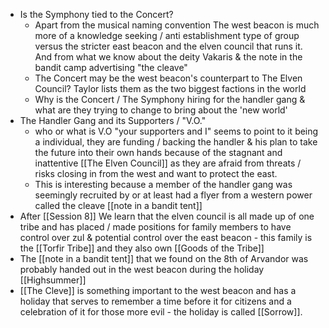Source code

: - Is the Symphony tied to the Concert? 
	-  Apart from the musical naming convention The west beacon is much more of a knowledge seeking / anti establishment type of group versus the stricter east beacon and the elven council that runs it. And from what we know about the deity Vakaris & the note in the bandit camp advertising "the cleave"
	- The Concert may be the west beacon's counterpart to The Elven Council? Taylor lists them as the two biggest factions in the world
	- Why is the Concert / The Symphony hiring for the handler gang & what are they trying to change to bring about the 'new world'
- The Handler Gang and its Supporters / "V.O." 
	- who or what is V.O "your supporters and I" seems to point to it being a individual, they are funding / backing the handler & his plan to take the future into their own hands because of the stagnant and inattentive [[The Elven Council]] as they are afraid from threats / risks closing in from the west and want to protect the east.
	- This is interesting because a member of the handler gang was seemingly recruited by or at least had a flyer from a western power called the cleave [[note in a bandit tent]]
- After [[Session 8]] We learn that the elven council is all made up of one tribe and has placed / made positions for family members to have control over zul & potential control over the east beacon - this family is the [[Torfir Tribe]] and they also own [[Goods of the Tribe]]
- The [[note in a bandit tent]] that we found on the 8th of Arvandor was probably handed out in the west beacon during the holiday [[Highsummer]]
- [[The Cleve]] is something important to the west beacon and has a holiday that serves to remember a time before it for citizens and a celebration of it for those more evil - the holiday is called [[Sorrow]].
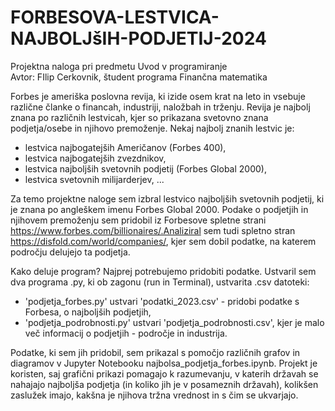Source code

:# FORBESOVA-LESTVICA-NAJBOLJšIH-PODJETIJ-2024

Projektna naloga pri predmetu Uvod v programiranje  
Avtor: FIlip Cerkovnik, študent programa Finančna matematika  

Forbes je ameriška poslovna revija, ki izide osem krat na leto in vsebuje različne članke o financah, industriji, naložbah in trženju. Revija je najbolj znana po različnih lestvicah, kjer so prikazana svetovno znana podjetja/osebe in njihovo premoženje.
Nekaj najbolj znanih lestvic je:

- lestvica najbogatejših Američanov (Forbes 400),
- lestvica najbogatejših zvezdnikov,
- lestvica najboljših svetovnih podjetij (Forbes Global 2000),
- lestvica svetovnih milijarderjev, ...


Za temo projektne naloge sem izbral lestvico najboljših svetovnih podjetij, ki je znana po angleškem imenu Forbes Global 2000. Podake o podjetjih in njihovem premoženju sem pridobil iz Forbesove spletne strani https://www.forbes.com/billionaires/.Analiziral sem tudi spletno stran https://disfold.com/world/companies/, kjer sem dobil podatke, na katerem področju delujejo ta podjetja.

Kako deluje program?
Najprej potrebujemo pridobiti podatke. Ustvaril sem dva programa .py, ki ob zagonu (run in Terminal), ustvarita .csv datoteki:

- 'podjetja_forbes.py' ustvari 'podatki_2023.csv' - pridobi podatke s Forbesa, o najboljših podjetjih,
- 'podjetja_podrobnosti.py' ustvari 'podjetja_podrobnosti.csv', kjer je malo več informacij o podjetjih - področje in industrija.


Podatke, ki sem jih pridobil, sem prikazal s pomočjo različnih grafov in diagramov v Jupyter Notebooku najbolsa_podjetja_forbes.ipynb. Projekt je koristen, saj grafični prikazi pomagajo k razumevanju, v katerih državah se nahajajo najboljša podjetja (in koliko jih je v posameznih državah), kolikšen zaslužek imajo, kakšna je njihova tržna vrednost in s čim se ukvarjajo.

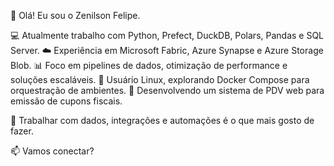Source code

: 👋 Olá! Eu sou o Zenilson Felipe.

💻 Atualmente trabalho com Python, Prefect, DuckDB, Polars, Pandas e SQL Server.
☁️ Experiência em Microsoft Fabric, Azure Synapse e Azure Storage Blob.
📊 Foco em pipelines de dados, otimização de performance e soluções escaláveis.
🐧 Usuário Linux, explorando Docker Compose para orquestração de ambientes.
🛒 Desenvolvendo um sistema de PDV web para emissão de cupons fiscais.

🚀 Trabalhar com dados, integrações e automações é o que mais gosto de fazer.

📫 Vamos conectar?
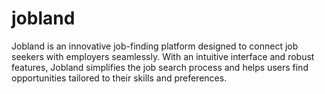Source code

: # jobland
Jobland is an innovative job-finding platform designed to connect job seekers with employers seamlessly. With an intuitive interface and robust features, Jobland simplifies the job search process and helps users find opportunities tailored to their skills and preferences.
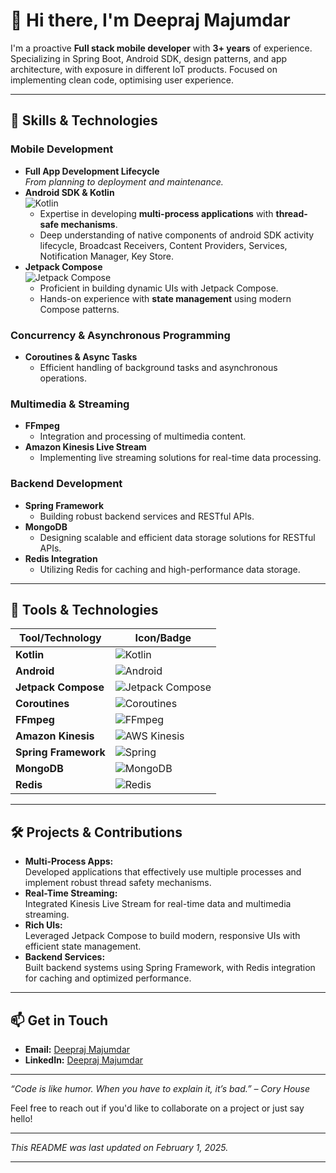 # 👋 Hi there, I'm Deepraj Majumdar

I'm a proactive **Full stack mobile developer** with **3+ years** of experience. Specializing in Spring Boot, Android SDK, design patterns, and app architecture, with exposure in different IoT products. Focused on implementing clean code, optimising user experience.

---

## 🚀 Skills & Technologies

### **Mobile Development**
- **Full App Development Lifecycle**  
  *From planning to deployment and maintenance.*
- **Android SDK & Kotlin**  
  ![Kotlin](https://img.shields.io/badge/Kotlin-7F52FF?logo=kotlin&logoColor=white&style=for-the-badge)  
  - Expertise in developing **multi-process applications** with **thread-safe mechanisms**.
  - Deep understanding of native components of android SDK activity lifecycle, Broadcast Receivers, Content Providers, Services, Notification Manager, Key Store.
- **Jetpack Compose**  
  ![Jetpack Compose](https://img.shields.io/badge/Jetpack%20Compose-4285F4?logo=android&logoColor=white&style=for-the-badge)  
  - Proficient in building dynamic UIs with Jetpack Compose.
  - Hands-on experience with **state management** using modern Compose patterns.

### **Concurrency & Asynchronous Programming**
- **Coroutines & Async Tasks**  
  - Efficient handling of background tasks and asynchronous operations.

### **Multimedia & Streaming**
- **FFmpeg**  
  - Integration and processing of multimedia content.
- **Amazon Kinesis Live Stream**  
  - Implementing live streaming solutions for real-time data processing.

### **Backend Development**
- **Spring Framework**  
  - Building robust backend services and RESTful APIs.
- **MongoDB**  
  - Designing scalable and efficient data storage solutions for RESTful APIs.
- **Redis Integration**  
  - Utilizing Redis for caching and high-performance data storage.

---

## 🔧 Tools & Technologies

| Tool/Technology              | Icon/Badge |
| ---------------------------- | ---------- |
| **Kotlin**                   | ![Kotlin](https://img.shields.io/badge/Kotlin-7F52FF?logo=kotlin&logoColor=white&style=flat-square) |
| **Android**                  | ![Android](https://img.shields.io/badge/Android-3DDC84?logo=android&logoColor=white&style=flat-square) |
| **Jetpack Compose**          | ![Jetpack Compose](https://img.shields.io/badge/Jetpack%20Compose-4285F4?logo=android&logoColor=white&style=flat-square) |
| **Coroutines**               | ![Coroutines](https://img.shields.io/badge/Coroutines-FF9800?style=flat-square) |
| **FFmpeg**                   | ![FFmpeg](https://img.shields.io/badge/FFmpeg-007ACC?style=flat-square) |
| **Amazon Kinesis**           | ![AWS Kinesis](https://img.shields.io/badge/AWS%20Kinesis-232F3E?logo=amazon-aws&logoColor=white&style=flat-square) |
| **Spring Framework**         | ![Spring](https://img.shields.io/badge/Spring-6DB33F?logo=spring&logoColor=white&style=flat-square) |
| **MongoDB**                  | ![MongoDB](https://img.shields.io/badge/MongoDB-47A248?logo=mongodb&logoColor=white&style=flat-square)
| **Redis**                    | ![Redis](https://img.shields.io/badge/Redis-DC382D?logo=redis&logoColor=white&style=flat-square) |

---

## 🛠️ Projects & Contributions

- **Multi-Process Apps:**  
  Developed applications that effectively use multiple processes and implement robust thread safety mechanisms.
- **Real-Time Streaming:**  
  Integrated Kinesis Live Stream for real-time data and multimedia streaming.
- **Rich UIs:**  
  Leveraged Jetpack Compose to build modern, responsive UIs with efficient state management.
- **Backend Services:**  
  Built backend systems using Spring Framework, with Redis integration for caching and optimized performance.

---

## 📫 Get in Touch

- **Email:** [Deepraj Majumdar](mailto:deeprajmajumdarknight@gmail.com)
- **LinkedIn:** [Deepraj Majumdar](https://www.linkedin.com/in/deepraj-majumdar/)

---

*“Code is like humor. When you have to explain it, it’s bad.” – Cory House*

Feel free to reach out if you'd like to collaborate on a project or just say hello!

---

*This README was last updated on February 1, 2025.*

---

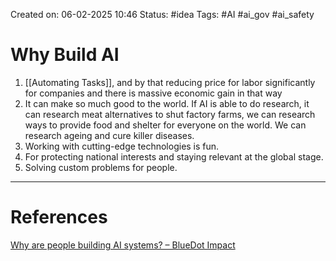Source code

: Created on: 06-02-2025 10:46
Status: #idea
Tags: #AI #ai_gov #ai_safety 
# Why Build AI
1. [[Automating Tasks]], and by that reducing price for labor significantly for companies and there is massive economic gain in that way
2. It can make so much good to the world. If AI is able to do research, it can research meat alternatives to shut factory farms, we can research ways to provide food and shelter for everyone on the world. We can research ageing and cure killer diseases.
3. Working with cutting-edge technologies is fun.
4. For protecting national interests and staying relevant at the global stage.
5. Solving custom problems for people.


-----------------
# References
[Why are people building AI systems? – BlueDot Impact](https://aisafetyfundamentals.com/blog/why-are-people-building-ai-systems/?_gl=1*1teycqr*_ga*OTkzNTUzOTg3LjE3Mjk1NTc2MjM.*_ga_8W59C8ZY6T*MTczODgzMDE0MS4yNi4xLjE3Mzg4MzAzMzUuMC4wLjA.)
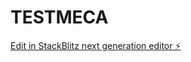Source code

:# TESTMECA

[Edit in StackBlitz next generation editor ⚡️](https://stackblitz.com/~/github.com/karimelhou/TESTMECA)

[Exercise objective]:
Find the word "processing" in the records and pull out each line that has it.

[Result for this task]:
  - Integration and processing of multimedia content.
  - Implementing live streaming solutions for real-time data processing.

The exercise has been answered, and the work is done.